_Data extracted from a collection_

○ ○ ○ ○ ○ ○ ○

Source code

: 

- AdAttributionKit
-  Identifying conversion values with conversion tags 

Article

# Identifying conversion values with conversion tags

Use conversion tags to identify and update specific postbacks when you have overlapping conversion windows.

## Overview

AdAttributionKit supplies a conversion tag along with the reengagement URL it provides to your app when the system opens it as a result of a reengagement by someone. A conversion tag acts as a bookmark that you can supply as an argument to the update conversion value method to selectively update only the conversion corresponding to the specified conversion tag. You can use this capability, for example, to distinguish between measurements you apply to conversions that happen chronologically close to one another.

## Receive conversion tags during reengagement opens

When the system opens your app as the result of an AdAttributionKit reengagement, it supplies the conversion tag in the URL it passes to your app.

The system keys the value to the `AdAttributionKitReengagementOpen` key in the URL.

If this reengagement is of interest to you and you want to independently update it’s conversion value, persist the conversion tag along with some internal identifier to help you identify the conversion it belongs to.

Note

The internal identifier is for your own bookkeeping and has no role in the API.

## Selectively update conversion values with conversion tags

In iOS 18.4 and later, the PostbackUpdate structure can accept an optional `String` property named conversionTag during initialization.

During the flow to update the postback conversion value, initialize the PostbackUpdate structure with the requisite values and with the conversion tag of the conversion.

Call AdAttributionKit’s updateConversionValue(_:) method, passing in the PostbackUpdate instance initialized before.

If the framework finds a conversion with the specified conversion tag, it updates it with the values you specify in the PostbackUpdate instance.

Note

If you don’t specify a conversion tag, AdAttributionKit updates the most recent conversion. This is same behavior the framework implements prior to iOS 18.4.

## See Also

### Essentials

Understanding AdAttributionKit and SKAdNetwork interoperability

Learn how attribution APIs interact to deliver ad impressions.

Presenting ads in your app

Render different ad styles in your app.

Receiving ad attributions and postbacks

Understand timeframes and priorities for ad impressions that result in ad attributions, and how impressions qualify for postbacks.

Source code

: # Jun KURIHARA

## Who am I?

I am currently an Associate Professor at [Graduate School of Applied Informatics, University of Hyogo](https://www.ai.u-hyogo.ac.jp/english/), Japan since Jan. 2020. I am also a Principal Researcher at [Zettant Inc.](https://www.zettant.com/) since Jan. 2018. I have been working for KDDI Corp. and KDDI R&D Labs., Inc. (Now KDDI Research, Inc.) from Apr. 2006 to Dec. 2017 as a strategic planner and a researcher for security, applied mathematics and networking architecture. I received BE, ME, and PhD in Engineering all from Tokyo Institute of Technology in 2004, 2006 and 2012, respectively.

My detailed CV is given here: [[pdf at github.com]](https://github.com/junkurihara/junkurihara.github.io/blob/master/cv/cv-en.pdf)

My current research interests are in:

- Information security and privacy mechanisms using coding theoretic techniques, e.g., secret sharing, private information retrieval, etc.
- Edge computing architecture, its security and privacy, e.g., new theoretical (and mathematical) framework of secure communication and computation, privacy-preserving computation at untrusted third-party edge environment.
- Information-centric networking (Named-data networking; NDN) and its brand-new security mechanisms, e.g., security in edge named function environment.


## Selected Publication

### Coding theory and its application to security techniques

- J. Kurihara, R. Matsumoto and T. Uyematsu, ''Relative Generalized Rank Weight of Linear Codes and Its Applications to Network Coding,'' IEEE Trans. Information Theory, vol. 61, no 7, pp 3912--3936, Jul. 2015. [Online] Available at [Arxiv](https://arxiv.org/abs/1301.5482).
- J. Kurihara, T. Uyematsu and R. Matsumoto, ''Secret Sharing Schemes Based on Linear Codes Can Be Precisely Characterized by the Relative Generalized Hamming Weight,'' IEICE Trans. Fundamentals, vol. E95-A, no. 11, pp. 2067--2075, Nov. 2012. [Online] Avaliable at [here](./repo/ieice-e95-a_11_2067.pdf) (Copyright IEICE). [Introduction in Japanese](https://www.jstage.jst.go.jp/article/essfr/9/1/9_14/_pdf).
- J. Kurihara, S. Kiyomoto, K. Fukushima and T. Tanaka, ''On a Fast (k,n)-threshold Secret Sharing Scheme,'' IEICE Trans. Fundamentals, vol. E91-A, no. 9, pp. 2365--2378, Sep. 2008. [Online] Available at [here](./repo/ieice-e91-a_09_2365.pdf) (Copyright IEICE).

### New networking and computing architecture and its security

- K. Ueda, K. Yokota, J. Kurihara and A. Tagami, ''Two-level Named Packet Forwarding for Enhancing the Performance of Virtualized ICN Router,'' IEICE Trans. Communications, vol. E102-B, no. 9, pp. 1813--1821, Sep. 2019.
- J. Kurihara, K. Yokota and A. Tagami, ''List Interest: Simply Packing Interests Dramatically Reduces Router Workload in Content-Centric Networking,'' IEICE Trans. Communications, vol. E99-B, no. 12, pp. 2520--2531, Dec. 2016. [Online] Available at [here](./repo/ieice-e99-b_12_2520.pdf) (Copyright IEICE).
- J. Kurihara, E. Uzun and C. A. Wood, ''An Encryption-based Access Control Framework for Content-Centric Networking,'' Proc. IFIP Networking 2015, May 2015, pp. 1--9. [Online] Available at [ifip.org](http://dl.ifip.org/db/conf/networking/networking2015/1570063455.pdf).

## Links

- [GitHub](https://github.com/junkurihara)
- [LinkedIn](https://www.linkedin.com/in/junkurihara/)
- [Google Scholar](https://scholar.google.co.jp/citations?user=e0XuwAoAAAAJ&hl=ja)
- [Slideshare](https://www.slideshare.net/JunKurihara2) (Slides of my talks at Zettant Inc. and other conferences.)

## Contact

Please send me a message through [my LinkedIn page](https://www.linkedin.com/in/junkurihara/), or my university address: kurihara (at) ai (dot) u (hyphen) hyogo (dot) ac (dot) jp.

○ ○ ○ ○ ○ ○ ○

Go through the records and output them all, word for word.

Source code

: 

- AdAttributionKit
-  Identifying conversion values with conversion tags 

Article

# Identifying conversion values with conversion tags

Use conversion tags to identify and update specific postbacks when you have overlapping conversion windows.

## Overview

AdAttributionKit supplies a conversion tag along with the reengagement URL it provides to your app when the system opens it as a result of a reengagement by someone. A conversion tag acts as a bookmark that you can supply as an argument to the update conversion value method to selectively update only the conversion corresponding to the specified conversion tag. You can use this capability, for example, to distinguish between measurements you apply to conversions that happen chronologically close to one another.

## Receive conversion tags during reengagement opens

When the system opens your app as the result of an AdAttributionKit reengagement, it supplies the conversion tag in the URL it passes to your app.

The system keys the value to the `AdAttributionKitReengagementOpen` key in the URL.

If this reengagement is of interest to you and you want to independently update it’s conversion value, persist the conversion tag along with some internal identifier to help you identify the conversion it belongs to.

Note

The internal identifier is for your own bookkeeping and has no role in the API.

## Selectively update conversion values with conversion tags

In iOS 18.4 and later, the PostbackUpdate structure can accept an optional `String` property named conversionTag during initialization.

During the flow to update the postback conversion value, initialize the PostbackUpdate structure with the requisite values and with the conversion tag of the conversion.

Call AdAttributionKit’s updateConversionValue(_:) method, passing in the PostbackUpdate instance initialized before.

If the framework finds a conversion with the specified conversion tag, it updates it with the values you specify in the PostbackUpdate instance.

Note

If you don’t specify a conversion tag, AdAttributionKit updates the most recent conversion. This is same behavior the framework implements prior to iOS 18.4.

## See Also

### Essentials

Understanding AdAttributionKit and SKAdNetwork interoperability

Learn how attribution APIs interact to deliver ad impressions.

Presenting ads in your app

Render different ad styles in your app.

Receiving ad attributions and postbacks

Understand timeframes and priorities for ad impressions that result in ad attributions, and how impressions qualify for postbacks.

Source code

: # Jun KURIHARA

## Who am I?

I am currently an Associate Professor at [Graduate School of Applied Informatics, University of Hyogo](https://www.ai.u-hyogo.ac.jp/english/), Japan since Jan. 2020. I am also a Principal Researcher at [Zettant Inc.](https://www.zettant.com/) since Jan. 2018. I have been working for KDDI Corp. and KDDI R&D Labs., Inc. (Now KDDI Research, Inc.) from Apr. 2006 to Dec. 2017 as a strategic planner and a researcher for security, applied mathematics and networking architecture. I received BE, ME, and PhD in Engineering all from Tokyo Institute of Technology in 2004, 2006 and 2012, respectively.

My detailed CV is given here: [[pdf at github.com]](https://github.com/junkurihara/junkurihara.github.io/blob/master/cv/cv-en.pdf)

My current research interests are in:

- Information security and privacy mechanisms using coding theoretic techniques, e.g., secret sharing, private information retrieval, etc.
- Edge computing architecture, its security and privacy, e.g., new theoretical (and mathematical) framework of secure communication and computation, privacy-preserving computation at untrusted third-party edge environment.
- Information-centric networking (Named-data networking; NDN) and its brand-new security mechanisms, e.g., security in edge named function environment.


## Selected Publication

### Coding theory and its application to security techniques

- J. Kurihara, R. Matsumoto and T. Uyematsu, ''Relative Generalized Rank Weight of Linear Codes and Its Applications to Network Coding,'' IEEE Trans. Information Theory, vol. 61, no 7, pp 3912--3936, Jul. 2015. [Online] Available at [Arxiv](https://arxiv.org/abs/1301.5482).
- J. Kurihara, T. Uyematsu and R. Matsumoto, ''Secret Sharing Schemes Based on Linear Codes Can Be Precisely Characterized by the Relative Generalized Hamming Weight,'' IEICE Trans. Fundamentals, vol. E95-A, no. 11, pp. 2067--2075, Nov. 2012. [Online] Avaliable at [here](./repo/ieice-e95-a_11_2067.pdf) (Copyright IEICE). [Introduction in Japanese](https://www.jstage.jst.go.jp/article/essfr/9/1/9_14/_pdf).
- J. Kurihara, S. Kiyomoto, K. Fukushima and T. Tanaka, ''On a Fast (k,n)-threshold Secret Sharing Scheme,'' IEICE Trans. Fundamentals, vol. E91-A, no. 9, pp. 2365--2378, Sep. 2008. [Online] Available at [here](./repo/ieice-e91-a_09_2365.pdf) (Copyright IEICE).

### New networking and computing architecture and its security

- K. Ueda, K. Yokota, J. Kurihara and A. Tagami, ''Two-level Named Packet Forwarding for Enhancing the Performance of Virtualized ICN Router,'' IEICE Trans. Communications, vol. E102-B, no. 9, pp. 1813--1821, Sep. 2019.
- J. Kurihara, K. Yokota and A. Tagami, ''List Interest: Simply Packing Interests Dramatically Reduces Router Workload in Content-Centric Networking,'' IEICE Trans. Communications, vol. E99-B, no. 12, pp. 2520--2531, Dec. 2016. [Online] Available at [here](./repo/ieice-e99-b_12_2520.pdf) (Copyright IEICE).
- J. Kurihara, E. Uzun and C. A. Wood, ''An Encryption-based Access Control Framework for Content-Centric Networking,'' Proc. IFIP Networking 2015, May 2015, pp. 1--9. [Online] Available at [ifip.org](http://dl.ifip.org/db/conf/networking/networking2015/1570063455.pdf).

## Links

- [GitHub](https://github.com/junkurihara)
- [LinkedIn](https://www.linkedin.com/in/junkurihara/)
- [Google Scholar](https://scholar.google.co.jp/citations?user=e0XuwAoAAAAJ&hl=ja)
- [Slideshare](https://www.slideshare.net/JunKurihara2) (Slides of my talks at Zettant Inc. and other conferences.)

## Contact

Please send me a message through [my LinkedIn page](https://www.linkedin.com/in/junkurihara/), or my university address: kurihara (at) ai (dot) u (hyphen) hyogo (dot) ac (dot) jp.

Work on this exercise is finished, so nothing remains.